[Records contained in a dataset]
--- START ---

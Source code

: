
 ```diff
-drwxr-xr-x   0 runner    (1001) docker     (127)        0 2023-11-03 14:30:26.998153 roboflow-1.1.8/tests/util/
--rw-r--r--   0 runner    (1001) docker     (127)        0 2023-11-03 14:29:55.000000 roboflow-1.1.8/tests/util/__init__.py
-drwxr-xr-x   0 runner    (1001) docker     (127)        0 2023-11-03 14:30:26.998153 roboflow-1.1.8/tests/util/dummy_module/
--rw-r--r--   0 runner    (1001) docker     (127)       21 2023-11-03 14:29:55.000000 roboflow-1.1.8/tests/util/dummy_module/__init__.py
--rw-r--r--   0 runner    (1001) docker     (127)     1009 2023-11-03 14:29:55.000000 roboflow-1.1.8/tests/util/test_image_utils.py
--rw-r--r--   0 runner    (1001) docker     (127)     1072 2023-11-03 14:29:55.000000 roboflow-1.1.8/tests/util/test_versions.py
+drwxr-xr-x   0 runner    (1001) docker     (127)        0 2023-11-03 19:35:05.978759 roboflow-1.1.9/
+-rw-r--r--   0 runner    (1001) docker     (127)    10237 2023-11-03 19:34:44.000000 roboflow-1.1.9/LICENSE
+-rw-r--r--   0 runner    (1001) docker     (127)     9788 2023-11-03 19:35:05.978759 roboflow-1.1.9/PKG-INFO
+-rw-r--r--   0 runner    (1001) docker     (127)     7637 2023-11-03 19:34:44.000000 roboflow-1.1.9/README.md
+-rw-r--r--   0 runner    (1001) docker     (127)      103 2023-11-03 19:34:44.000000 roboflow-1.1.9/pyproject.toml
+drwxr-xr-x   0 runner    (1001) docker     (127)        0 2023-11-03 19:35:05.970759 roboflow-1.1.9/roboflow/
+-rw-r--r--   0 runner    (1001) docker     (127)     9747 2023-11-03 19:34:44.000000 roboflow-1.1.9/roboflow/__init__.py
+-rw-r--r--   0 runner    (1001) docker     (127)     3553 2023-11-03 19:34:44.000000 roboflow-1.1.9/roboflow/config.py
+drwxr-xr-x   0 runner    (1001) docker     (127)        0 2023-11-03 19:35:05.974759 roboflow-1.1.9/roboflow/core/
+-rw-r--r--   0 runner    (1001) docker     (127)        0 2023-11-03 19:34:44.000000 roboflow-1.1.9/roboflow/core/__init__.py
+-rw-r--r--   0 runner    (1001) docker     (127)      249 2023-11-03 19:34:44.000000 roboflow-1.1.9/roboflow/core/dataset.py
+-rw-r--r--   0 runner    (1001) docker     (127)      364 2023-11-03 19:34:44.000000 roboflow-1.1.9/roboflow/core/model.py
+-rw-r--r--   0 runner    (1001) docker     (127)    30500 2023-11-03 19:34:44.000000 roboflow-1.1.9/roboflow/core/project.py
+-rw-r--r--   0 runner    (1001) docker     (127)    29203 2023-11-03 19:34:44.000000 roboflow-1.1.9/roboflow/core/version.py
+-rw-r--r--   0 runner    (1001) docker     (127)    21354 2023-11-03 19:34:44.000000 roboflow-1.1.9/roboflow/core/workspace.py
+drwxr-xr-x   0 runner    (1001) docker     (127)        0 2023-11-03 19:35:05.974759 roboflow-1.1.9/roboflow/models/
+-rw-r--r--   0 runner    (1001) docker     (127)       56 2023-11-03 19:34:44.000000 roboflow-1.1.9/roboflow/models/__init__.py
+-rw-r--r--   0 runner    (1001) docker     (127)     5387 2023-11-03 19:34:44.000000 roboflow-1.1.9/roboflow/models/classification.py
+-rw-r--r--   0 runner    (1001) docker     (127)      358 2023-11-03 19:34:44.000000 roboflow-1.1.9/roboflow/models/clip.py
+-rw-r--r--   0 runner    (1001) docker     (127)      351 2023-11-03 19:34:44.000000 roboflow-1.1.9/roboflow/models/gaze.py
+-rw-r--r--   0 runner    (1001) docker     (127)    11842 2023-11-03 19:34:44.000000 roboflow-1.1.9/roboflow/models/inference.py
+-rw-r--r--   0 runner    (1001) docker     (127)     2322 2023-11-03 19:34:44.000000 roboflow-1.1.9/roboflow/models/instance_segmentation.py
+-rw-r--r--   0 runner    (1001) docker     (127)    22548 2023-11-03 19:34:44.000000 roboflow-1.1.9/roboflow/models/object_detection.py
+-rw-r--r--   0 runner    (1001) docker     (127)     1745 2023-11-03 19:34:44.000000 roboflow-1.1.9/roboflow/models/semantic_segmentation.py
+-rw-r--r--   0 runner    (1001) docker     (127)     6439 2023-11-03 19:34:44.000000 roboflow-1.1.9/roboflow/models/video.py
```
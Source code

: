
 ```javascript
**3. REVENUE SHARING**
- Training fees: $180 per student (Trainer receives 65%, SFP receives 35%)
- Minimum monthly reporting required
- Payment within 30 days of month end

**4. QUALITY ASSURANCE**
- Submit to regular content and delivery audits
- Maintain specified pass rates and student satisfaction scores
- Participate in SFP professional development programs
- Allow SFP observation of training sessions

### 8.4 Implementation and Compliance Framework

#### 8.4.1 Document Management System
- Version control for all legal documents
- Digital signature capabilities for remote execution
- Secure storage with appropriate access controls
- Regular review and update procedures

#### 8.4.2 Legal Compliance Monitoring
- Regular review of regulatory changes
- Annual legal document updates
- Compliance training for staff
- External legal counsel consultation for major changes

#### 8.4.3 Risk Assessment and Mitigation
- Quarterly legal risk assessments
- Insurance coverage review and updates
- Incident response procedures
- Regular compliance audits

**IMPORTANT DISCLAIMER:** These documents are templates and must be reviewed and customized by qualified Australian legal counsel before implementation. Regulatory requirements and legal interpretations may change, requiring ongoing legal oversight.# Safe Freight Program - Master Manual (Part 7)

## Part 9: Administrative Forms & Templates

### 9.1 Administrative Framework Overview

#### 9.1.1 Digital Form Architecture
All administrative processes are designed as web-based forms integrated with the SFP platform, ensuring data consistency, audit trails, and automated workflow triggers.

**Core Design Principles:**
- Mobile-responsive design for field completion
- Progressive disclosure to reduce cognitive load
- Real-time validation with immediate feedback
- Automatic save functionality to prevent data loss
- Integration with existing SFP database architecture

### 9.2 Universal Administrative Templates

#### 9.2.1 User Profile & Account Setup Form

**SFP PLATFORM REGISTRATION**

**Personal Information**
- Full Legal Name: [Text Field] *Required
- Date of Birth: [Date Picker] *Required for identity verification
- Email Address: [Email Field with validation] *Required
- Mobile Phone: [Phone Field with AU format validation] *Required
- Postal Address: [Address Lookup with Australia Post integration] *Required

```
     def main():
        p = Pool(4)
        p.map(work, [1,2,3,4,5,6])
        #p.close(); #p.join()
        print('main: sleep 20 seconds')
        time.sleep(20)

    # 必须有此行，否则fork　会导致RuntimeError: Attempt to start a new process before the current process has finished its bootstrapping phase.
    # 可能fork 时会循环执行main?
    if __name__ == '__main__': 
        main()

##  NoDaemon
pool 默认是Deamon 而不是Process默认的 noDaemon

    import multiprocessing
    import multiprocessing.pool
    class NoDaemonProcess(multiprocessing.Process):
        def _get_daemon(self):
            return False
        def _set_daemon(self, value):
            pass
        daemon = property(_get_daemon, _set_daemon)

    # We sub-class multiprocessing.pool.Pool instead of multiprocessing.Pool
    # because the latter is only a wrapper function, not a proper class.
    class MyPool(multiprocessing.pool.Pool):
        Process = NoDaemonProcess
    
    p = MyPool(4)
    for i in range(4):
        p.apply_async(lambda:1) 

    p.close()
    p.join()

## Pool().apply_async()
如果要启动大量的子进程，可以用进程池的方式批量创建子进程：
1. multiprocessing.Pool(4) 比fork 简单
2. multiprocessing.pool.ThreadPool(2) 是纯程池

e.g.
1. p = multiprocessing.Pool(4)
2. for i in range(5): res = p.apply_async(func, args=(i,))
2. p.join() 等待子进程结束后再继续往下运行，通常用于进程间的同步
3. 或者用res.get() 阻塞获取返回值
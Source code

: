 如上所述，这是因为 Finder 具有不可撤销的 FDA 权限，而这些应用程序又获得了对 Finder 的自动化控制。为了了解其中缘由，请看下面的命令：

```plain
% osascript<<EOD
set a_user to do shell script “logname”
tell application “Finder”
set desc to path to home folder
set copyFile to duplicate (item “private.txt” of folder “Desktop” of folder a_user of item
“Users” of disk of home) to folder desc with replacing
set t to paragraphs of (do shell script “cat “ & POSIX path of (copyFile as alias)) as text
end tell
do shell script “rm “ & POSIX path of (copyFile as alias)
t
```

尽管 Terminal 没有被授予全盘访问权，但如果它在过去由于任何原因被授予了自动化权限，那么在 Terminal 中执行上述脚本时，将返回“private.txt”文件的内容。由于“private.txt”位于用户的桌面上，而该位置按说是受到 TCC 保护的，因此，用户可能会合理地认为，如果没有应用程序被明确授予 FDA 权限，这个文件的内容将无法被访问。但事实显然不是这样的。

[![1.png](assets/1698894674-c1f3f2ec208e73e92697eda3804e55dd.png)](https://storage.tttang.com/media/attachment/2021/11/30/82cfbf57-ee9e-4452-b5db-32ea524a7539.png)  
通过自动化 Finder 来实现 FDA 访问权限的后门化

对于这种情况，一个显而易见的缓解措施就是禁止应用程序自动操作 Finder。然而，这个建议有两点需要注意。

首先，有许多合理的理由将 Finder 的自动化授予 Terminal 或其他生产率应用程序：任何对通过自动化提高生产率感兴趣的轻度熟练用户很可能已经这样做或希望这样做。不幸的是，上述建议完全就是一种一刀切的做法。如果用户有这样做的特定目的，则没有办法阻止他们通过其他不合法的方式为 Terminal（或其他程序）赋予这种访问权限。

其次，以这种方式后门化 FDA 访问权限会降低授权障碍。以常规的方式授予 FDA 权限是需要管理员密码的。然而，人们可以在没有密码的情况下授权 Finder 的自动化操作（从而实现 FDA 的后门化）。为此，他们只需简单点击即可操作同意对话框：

--- END ---

If a line in the entries above contains "tests", report it.

▶ REPLY:
-drwxr-xr-x   0 runner    (1001) docker     (127)        0 2023-11-03 14:30:26.998153 roboflow-1.1.8/tests/util/
--rw-r--r--   0 runner    (1001) docker     (127)        0 2023-11-03 14:29:55.000000 roboflow-1.1.8/tests/util/__init__.py
-drwxr-xr-x   0 runner    (1001) docker     (127)        0 2023-11-03 14:30:26.998153 roboflow-1.1.8/tests/util/dummy_module/
--rw-r--r--   0 runner    (1001) docker     (127)       21 2023-11-03 14:29:55.000000 roboflow-1.1.8/tests/util/dummy_module/__init__.py
--rw-r--r--   0 runner    (1001) docker     (127)     1009 2023-11-03 14:29:55.000000 roboflow-1.1.8/tests/util/test_image_utils.py
--rw-r--r--   0 runner    (1001) docker     (127)     1072 2023-11-03 14:29:55.000000 roboflow-1.1.8/tests/util/test_versions.py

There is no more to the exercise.